- Bellbrae
- Coordinates: 38°20′S 144°16′E﻿ / ﻿38.333°S 144.267°E
- Population: 865 (2016 census)
- Postcode(s): 3228
- Elevation: 86 m (282 ft)
- Location: 13 km (8 mi) ENE of Anglesea ; 7 km (4 mi) W of Torquay ; 24 km (15 mi) S of Geelong ; 101 km (63 mi) SW of Melbourne ;
- LGA(s): Surf Coast Shire
- State electorate(s): Polwarth
- Federal division(s): Corangamite
Localities around Bellbrae:
| Paraparap | Freshwater Creek | Torquay |
| Anglesea | Bellbrae | Jan Juc |
| Anglesea, Victoria | Bells Beach | Jan Juc |

= Bellbrae =

Bellbrae is a locality in Victoria, Australia located just off the Great Ocean Road between Torquay and Anglesea.

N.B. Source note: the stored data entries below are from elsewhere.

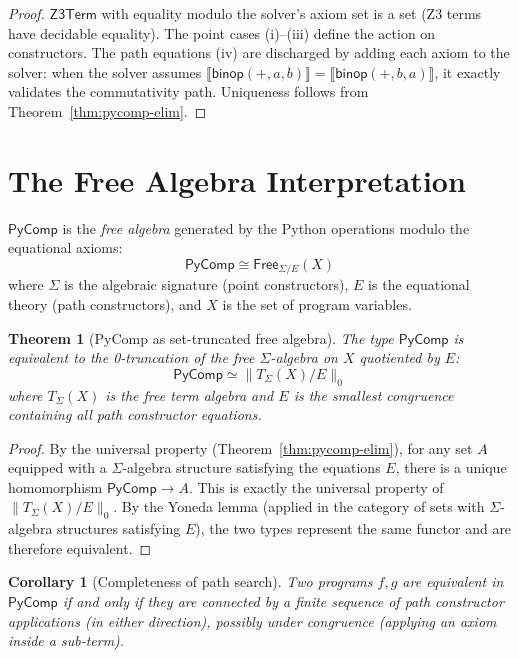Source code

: \documentclass[11pt,a4paper]{report}
\theoremstyle{definition}
\theoremstyle{plain}
\newtheorem{theorem}[definition]{Theorem}
\newtheorem{corollary}[definition]{Corollary}
\newcommand{\den}[1]{\llbracket #1 \rrbracket}
\begin{document}
\begin{proof}
$\mathsf{Z3Term}$ with equality modulo the solver's axiom set is a set
(Z3 terms have decidable equality).  The point cases (i)--(iii) define
the action on constructors.  The path equations (iv) are discharged by
adding each axiom to the solver: when the solver assumes
$\den{\mathsf{binop}(+, a, b)} = \den{\mathsf{binop}(+, b, a)}$,
it exactly validates the commutativity path.  Uniqueness follows from
Theorem~\ref{thm:pycomp-elim}.
\end{proof}

\section{The Free Algebra Interpretation}

$\mathsf{PyComp}$ is the \emph{free algebra} generated by the Python
operations modulo the equational axioms:
\[
  \mathsf{PyComp} \cong \mathsf{Free}_{\Sigma/E}(X)
\]
where $\Sigma$ is the algebraic signature (point constructors), $E$ is
the equational theory (path constructors), and $X$ is the set of
program variables.

\begin{theorem}[PyComp as set-truncated free algebra]
\label{thm:pycomp-free}
The type $\mathsf{PyComp}$ is equivalent to the 0-truncation of the
free $\Sigma$-algebra on $X$ quotiented by $E$:
\[
  \mathsf{PyComp} \simeq \bigl\| T_\Sigma(X) / E \bigr\|_0
\]
where $T_\Sigma(X)$ is the free term algebra and $E$ is the smallest
congruence containing all path constructor equations.
\end{theorem}

\begin{proof}
By the universal property (Theorem~\ref{thm:pycomp-elim}), for any set
$A$ equipped with a $\Sigma$-algebra structure satisfying the equations
$E$, there is a unique homomorphism $\mathsf{PyComp} \to A$.  This is
exactly the universal property of $\|T_\Sigma(X)/E\|_0$.  By the
Yoneda lemma (applied in the category of sets with $\Sigma$-algebra
structures satisfying $E$), the two types represent the same functor
and are therefore equivalent.
\end{proof}

\begin{corollary}[Completeness of path search]
\label{cor:path-completeness}
Two programs $f, g$ are equivalent in $\mathsf{PyComp}$ if and only if
they are connected by a finite sequence of path constructor applications
(in either direction), possibly under congruence (applying an axiom
inside a sub-term).
\end{corollary}
\end{document}
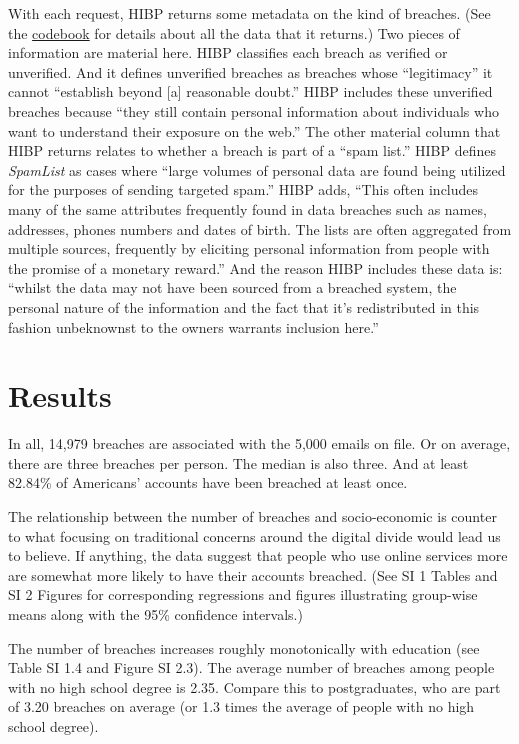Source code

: \documentclass[sigconf]{acmart}
\begin{document}
With each request, HIBP returns some metadata on the kind of breaches. (See the \href{https://github.com/themains/pwned/blob/master/data/Profile_codebook_ygov1058.pdf}{codebook} for details about all the data that it returns.) Two pieces of information are material here. HIBP classifies each breach as verified or unverified. And it defines unverified breaches as breaches whose ``legitimacy'' it cannot ``establish beyond [a] reasonable doubt.'' HIBP includes these unverified breaches because ``they still contain personal information about individuals who want to understand their exposure on the web.'' The other material column that HIBP returns relates to whether a breach is part of a ``spam list.'' HIBP defines {\it SpamList} as cases where ``large volumes of personal data are found being utilized for the purposes of sending targeted spam.'' HIBP adds, ``This often includes many of the same attributes frequently found in data breaches such as names, addresses, phones numbers and dates of birth. The lists are often aggregated from multiple sources, frequently by eliciting personal information from people with the promise of a monetary reward.'' And the reason HIBP includes these data is: ``whilst the data may not have been sourced from a breached system, the personal nature of the information and the fact that it's redistributed in this fashion unbeknownst to the owners warrants inclusion here.''

\section{Results}

In all, 14,979 breaches are associated with the 5,000 emails on file. Or on average, there are three breaches per person. The median is also three. And at least 82.84\% of Americans' accounts have been breached at least once. 

The relationship between the number of breaches and socio-economic is counter to what focusing on traditional concerns around the digital divide would lead us to believe. If anything, the data suggest that people who use online services more are somewhat more likely to have their accounts breached. (See SI 1 Tables and SI 2 Figures for corresponding regressions and figures illustrating group-wise means along with the 95\% confidence intervals.) 

The number of breaches increases roughly monotonically with education (see Table SI 1.4 and Figure SI 2.3). The average number of breaches among people with no high school degree is 2.35. Compare this to postgraduates, who are part of 3.20 breaches on average (or 1.3 times the average of people with no high school degree).
\end{document}
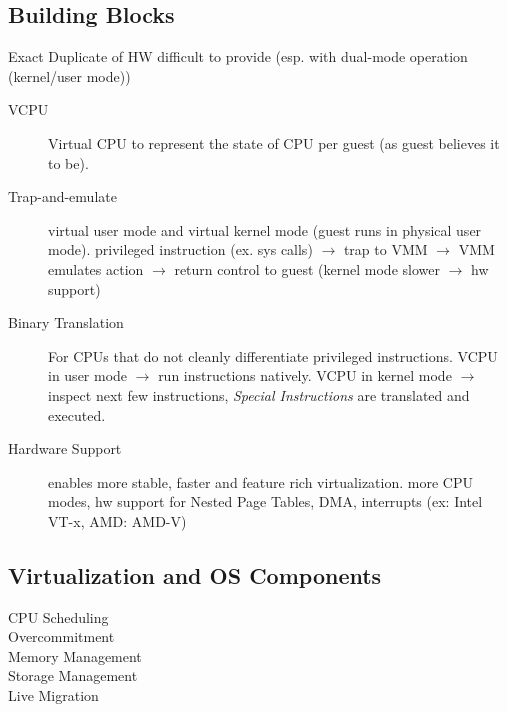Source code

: \subsection*{Building Blocks}
Exact Duplicate of HW difficult to provide (esp. with dual-mode operation (kernel/user mode))
\begin{description}
    \item[VCPU]Virtual CPU to represent the state of CPU per guest (as guest believes it to be).  %
    \item[Trap-and-emulate] virtual user mode and virtual kernel mode (guest runs in physical user mode). privileged instruction (ex. sys calls) $\rightarrow$ trap to VMM $\rightarrow$ VMM emulates action $\rightarrow$ return control to guest (kernel mode slower $\rightarrow$ hw support)
    \item[Binary Translation] For CPUs that do not cleanly differentiate privileged instructions. VCPU in user mode $\rightarrow$  run instructions natively. VCPU in kernel mode $\rightarrow$ inspect next few instructions, \textit{Special Instructions} are translated and executed.
    \item[Hardware Support]enables more stable, faster and feature rich virtualization. more CPU modes, hw support for Nested Page Tables, DMA, interrupts (ex: Intel VT-x, AMD: AMD-V)
\end{description}
\subsection*{Virtualization and OS Components}
\begin{description}
    \item[CPU Scheduling]
    \item[Overcommitment]
    \item[Memory Management]
    \item[Storage Management]
    \item[Live Migration]
\end{description}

At the 2016 census, Bellbrae had a population of 865.

==History==
Bellbrae Post Office opened on 1 July 1923 (renamed from an earlier Jan Juc office) and closed in 1982.

== Facilities ==
Bellbrae has a public hall, a football oval where the Aireys Inlet Eels (a junior Australian Rules club) play their home games, Bellbrae Primary School and a winery.

== Community ==

Bellbrae is mainly home to hobby farms and/or produce farms. An estimated 500 residents live in an area of 12 km^{2}.